Western Pac Surveill Response J. 2012 Aug 31;3(3):43-8. doi: 10.5365/WPSAR.2010.1.1.006. Print 2012 Jul.
While influenza A(H1N1)pdm09 usually causes mild illness in the majority of people, there have been reports of severe cases and deaths. As there is no documented evidence on fatal outcomes from influenza in Mongolia previously, we aimed to describe the epidemiology of fatal influenza A(H1N1)pdm09 cases to provide recommendations to assist the national influenza prevention and control strategy.
We selected influenza A(H1N1)pdm09-confirmed deaths in hospitals between 12 October 2009 and 31 January 2010 in Mongolia from the national influenza surveillance system. The mortality rate and case fatality rate (CFR) of influenza A(H1N1)pdm09-hospitalized deaths were calculated. Using country prevalence of pregnancy and chronic diseases, we calculated the relative risk of death from influenza A(H1N1)pdm09.
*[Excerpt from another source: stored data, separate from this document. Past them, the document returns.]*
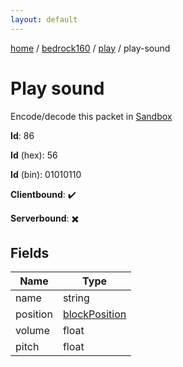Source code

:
 ```yaml
---
layout: default
---
```


[home](/)  /  [bedrock160](/protocol/bedrock160)  /  [play](/protocol/bedrock160/play)  /  play-sound

# Play sound

Encode/decode this packet in [Sandbox](../../../sandbox/bedrock160#Play.PlaySound)

**Id**: 86

**Id** (hex): 56

**Id** (bin): 01010110

**Clientbound**: ✔️

**Serverbound**: ✖️

## Fields

Name | Type
---|---
name | string
position | [blockPosition](/protocol/bedrock160/types/block-position)
volume | float
pitch | float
There were 29 deaths with a mortality rate of 1.0 per 100 000 population during the study period, which was highest in children under five and the middle-aged population. Crude CFR was 2.2%. Of all fatal cases, 62% had at least one underlying condition. Most (62%) were provided antivirals, although none received these within 48 hours of symptom onset. Prevalence for pregnancy, cardiovascular and chronic liver diseases was five to 50 times higher in fatal cases compared to country prevalence.
Mortality and crude CFR in our study was higher than in other studies. However, due to the diagnostic policy change during the epidemic, this estimate is likely to have overestimated actual case fatalities. Pregnancy, cardiovascular and chronic liver diseases were suggestive risk factors for death from influenza A(H1N1)pdm09. Strengthening hospital-based influenza surveillance is important in predicting severity of an epidemic and responding to influenza epidemics in a timely and appropriate manner.
虽然甲型H1N1流感大流行病毒(A(H1N1)pdm09)通常在大多数人身上引起轻症,但也有重症病例和死亡的报告。由于此前蒙古没有关于流感致死结局的文献证据,我们旨在描述甲型H1N1流感大流行病毒(A(H1N1)pdm09)致死病例的流行病学特征,以提供建议,协助国家流感防控策略。
我们从国家流感监测系统中选取了2009年10月12日至2010年1月31日期间蒙古医院确诊的甲型H1N1流感大流行病毒(A(H1N1)pdm09)死亡病例。计算甲型H1N1流感大流行病毒(A(H1N1)pdm09)住院死亡病例的死亡率和病死率(CFR)。利用该国的妊娠和慢性病患病率,我们计算了甲型H1N1流感大流行病毒(A(H1N1)pdm09)导致死亡的相对风险。
在研究期间有29例死亡,死亡率为每10万人口1.0例,这在5岁以下儿童和中年人群中最高。粗病死率为2.2%。在所有致命病例中,62%至少有一种基础疾病。大多数(62%)患者接受了抗病毒药物治疗,尽管没有人在症状出现后48小时内接受治疗。与该国患病率相比,致命病例中的妊娠、心血管疾病和慢性肝病患病率高出5至50倍。
我们研究中的死亡率和粗病死率高于其他研究。然而,由于疫情期间诊断政策的变化,这一估计可能高估了实际病死率。妊娠、心血管疾病和慢性肝病是甲型H1N1流感大流行病毒(A(H1N1)pdm09)致死的潜在危险因素。加强基于医院的流感监测对于预测疫情严重程度以及及时、适当地应对流感疫情很重要。